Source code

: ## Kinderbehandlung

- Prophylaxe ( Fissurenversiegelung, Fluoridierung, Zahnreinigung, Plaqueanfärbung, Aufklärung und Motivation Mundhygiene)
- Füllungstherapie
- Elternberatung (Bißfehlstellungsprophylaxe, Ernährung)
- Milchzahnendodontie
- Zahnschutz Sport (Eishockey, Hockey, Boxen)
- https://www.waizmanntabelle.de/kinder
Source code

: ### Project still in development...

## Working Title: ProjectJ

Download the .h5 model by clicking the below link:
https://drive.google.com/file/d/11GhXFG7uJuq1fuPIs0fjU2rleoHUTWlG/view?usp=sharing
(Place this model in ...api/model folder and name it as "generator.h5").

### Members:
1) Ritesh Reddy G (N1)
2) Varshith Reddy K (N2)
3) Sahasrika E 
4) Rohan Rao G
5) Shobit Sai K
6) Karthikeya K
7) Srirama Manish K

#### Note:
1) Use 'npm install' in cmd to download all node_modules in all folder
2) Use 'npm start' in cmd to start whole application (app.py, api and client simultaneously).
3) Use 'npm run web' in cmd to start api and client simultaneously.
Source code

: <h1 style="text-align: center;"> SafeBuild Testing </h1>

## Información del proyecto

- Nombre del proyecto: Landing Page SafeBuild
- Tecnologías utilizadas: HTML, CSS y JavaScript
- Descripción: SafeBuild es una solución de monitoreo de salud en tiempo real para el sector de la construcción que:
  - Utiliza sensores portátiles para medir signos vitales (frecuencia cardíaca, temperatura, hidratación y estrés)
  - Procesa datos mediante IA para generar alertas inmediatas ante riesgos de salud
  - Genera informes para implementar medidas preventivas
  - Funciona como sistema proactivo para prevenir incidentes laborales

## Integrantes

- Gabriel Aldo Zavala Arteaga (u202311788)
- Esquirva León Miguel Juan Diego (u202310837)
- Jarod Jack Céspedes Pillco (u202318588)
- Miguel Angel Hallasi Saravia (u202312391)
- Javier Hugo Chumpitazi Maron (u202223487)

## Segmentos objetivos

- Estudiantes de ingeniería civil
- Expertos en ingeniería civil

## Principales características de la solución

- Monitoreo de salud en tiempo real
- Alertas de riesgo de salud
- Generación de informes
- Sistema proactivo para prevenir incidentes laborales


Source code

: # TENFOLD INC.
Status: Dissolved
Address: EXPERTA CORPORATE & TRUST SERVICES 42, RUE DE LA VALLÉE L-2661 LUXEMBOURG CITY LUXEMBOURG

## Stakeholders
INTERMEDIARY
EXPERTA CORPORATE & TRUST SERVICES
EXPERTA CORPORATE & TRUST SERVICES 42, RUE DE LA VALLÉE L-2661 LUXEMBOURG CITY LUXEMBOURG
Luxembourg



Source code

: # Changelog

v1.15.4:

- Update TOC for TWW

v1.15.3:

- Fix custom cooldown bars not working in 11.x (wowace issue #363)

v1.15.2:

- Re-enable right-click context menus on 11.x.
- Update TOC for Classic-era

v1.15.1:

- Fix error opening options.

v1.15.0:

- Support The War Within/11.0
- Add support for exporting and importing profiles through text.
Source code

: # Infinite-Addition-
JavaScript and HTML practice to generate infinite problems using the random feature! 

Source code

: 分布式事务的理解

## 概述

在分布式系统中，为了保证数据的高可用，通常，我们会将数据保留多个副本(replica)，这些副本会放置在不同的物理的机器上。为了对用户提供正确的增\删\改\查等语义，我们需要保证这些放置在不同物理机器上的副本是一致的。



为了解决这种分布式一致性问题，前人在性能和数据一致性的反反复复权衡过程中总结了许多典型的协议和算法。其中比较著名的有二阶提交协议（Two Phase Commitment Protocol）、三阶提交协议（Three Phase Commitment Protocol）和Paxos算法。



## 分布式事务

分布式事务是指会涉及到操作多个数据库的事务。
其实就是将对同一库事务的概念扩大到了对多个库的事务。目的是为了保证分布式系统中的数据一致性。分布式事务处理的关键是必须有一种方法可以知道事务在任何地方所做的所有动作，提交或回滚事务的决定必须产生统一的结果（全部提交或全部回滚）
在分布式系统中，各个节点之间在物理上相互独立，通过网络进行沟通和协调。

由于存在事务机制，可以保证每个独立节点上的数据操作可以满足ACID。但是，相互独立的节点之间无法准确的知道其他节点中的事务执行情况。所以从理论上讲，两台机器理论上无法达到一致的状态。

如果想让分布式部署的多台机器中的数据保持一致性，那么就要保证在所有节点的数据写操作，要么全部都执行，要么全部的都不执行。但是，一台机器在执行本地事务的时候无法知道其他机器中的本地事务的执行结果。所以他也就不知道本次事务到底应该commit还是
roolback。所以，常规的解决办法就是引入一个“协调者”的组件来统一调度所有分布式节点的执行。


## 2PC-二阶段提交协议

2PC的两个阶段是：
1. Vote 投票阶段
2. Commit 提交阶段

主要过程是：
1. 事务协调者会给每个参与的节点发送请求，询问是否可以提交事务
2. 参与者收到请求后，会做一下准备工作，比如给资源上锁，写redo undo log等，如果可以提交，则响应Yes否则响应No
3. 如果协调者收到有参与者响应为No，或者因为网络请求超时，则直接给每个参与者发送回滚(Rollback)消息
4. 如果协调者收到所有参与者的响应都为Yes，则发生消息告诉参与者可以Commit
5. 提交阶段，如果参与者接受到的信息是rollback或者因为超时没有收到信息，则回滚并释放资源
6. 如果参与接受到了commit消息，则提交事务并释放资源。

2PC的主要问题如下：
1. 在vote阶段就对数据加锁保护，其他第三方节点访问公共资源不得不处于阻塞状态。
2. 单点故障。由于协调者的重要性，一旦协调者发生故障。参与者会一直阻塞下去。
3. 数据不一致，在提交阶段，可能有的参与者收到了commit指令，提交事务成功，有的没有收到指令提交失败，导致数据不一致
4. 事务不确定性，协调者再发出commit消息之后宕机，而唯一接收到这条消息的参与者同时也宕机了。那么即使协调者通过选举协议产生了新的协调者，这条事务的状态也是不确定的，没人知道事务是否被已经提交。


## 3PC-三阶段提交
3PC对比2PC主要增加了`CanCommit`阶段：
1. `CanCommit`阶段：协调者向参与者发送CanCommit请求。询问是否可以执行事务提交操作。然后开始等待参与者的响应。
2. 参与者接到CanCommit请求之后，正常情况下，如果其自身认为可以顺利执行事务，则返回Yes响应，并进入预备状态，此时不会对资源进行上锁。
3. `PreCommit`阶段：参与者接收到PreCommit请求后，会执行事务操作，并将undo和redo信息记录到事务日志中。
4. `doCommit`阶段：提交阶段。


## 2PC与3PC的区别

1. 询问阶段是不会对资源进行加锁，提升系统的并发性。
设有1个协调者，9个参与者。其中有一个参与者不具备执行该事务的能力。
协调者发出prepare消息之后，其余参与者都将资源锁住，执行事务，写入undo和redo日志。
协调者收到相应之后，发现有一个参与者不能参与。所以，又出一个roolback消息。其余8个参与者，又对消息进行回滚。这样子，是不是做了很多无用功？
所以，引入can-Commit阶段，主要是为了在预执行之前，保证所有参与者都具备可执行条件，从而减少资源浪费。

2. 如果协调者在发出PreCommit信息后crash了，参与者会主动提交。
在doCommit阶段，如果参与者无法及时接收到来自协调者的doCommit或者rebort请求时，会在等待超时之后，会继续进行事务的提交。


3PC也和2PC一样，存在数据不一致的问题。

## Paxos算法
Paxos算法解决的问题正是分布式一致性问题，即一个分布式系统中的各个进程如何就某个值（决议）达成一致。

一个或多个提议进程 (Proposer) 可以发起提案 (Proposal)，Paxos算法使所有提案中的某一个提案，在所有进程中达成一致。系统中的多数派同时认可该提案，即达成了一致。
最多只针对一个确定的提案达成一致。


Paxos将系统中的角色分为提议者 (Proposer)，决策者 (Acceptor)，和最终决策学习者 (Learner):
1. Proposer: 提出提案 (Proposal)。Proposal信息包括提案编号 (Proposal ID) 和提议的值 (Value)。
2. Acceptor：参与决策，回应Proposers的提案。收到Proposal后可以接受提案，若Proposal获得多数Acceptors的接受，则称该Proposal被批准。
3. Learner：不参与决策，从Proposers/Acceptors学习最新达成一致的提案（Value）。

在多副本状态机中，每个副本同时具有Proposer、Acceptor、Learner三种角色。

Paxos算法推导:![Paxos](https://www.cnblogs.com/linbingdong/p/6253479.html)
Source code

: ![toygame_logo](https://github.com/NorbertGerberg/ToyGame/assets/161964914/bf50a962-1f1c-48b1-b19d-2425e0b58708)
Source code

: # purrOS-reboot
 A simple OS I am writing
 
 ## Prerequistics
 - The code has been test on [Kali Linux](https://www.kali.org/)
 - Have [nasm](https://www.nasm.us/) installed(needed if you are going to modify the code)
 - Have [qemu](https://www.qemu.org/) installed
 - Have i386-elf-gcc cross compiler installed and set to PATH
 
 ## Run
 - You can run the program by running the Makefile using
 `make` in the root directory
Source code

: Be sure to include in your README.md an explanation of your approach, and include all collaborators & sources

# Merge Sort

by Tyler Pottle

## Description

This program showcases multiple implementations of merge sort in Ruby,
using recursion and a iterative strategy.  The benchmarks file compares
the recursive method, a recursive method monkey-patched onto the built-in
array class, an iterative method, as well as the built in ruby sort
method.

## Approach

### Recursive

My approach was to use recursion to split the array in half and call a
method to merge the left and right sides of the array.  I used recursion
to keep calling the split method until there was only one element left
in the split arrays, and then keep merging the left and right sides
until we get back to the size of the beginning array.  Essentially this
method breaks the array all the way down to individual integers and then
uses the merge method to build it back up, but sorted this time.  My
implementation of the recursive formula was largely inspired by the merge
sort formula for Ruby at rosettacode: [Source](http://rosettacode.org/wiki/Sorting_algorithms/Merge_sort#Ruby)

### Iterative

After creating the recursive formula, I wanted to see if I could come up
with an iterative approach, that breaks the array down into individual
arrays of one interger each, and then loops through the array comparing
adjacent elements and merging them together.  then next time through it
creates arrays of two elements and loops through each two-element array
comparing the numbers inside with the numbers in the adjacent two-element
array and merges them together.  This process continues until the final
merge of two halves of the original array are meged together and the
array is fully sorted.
·····
** Exercise **
The lines to quote run from the one containing "until we get" through the final line of the material above; please give them exactly, both ends included, and nothing else.

** Result of this task **
until we get back to the size of the beginning array.  Essentially this
method breaks the array all the way down to individual integers and then
uses the merge method to build it back up, but sorted this time.  My
implementation of the recursive formula was largely inspired by the merge
sort formula for Ruby at rosettacode: [Source](http://rosettacode.org/wiki/Sorting_algorithms/Merge_sort#Ruby)

### Iterative

After creating the recursive formula, I wanted to see if I could come up
with an iterative approach, that breaks the array down into individual
arrays of one interger each, and then loops through the array comparing
adjacent elements and merging them together.  then next time through it
creates arrays of two elements and loops through each two-element array
comparing the numbers inside with the numbers in the adjacent two-element
array and merges them together.  This process continues until the final
merge of two halves of the original array are meged together and the
array is fully sorted.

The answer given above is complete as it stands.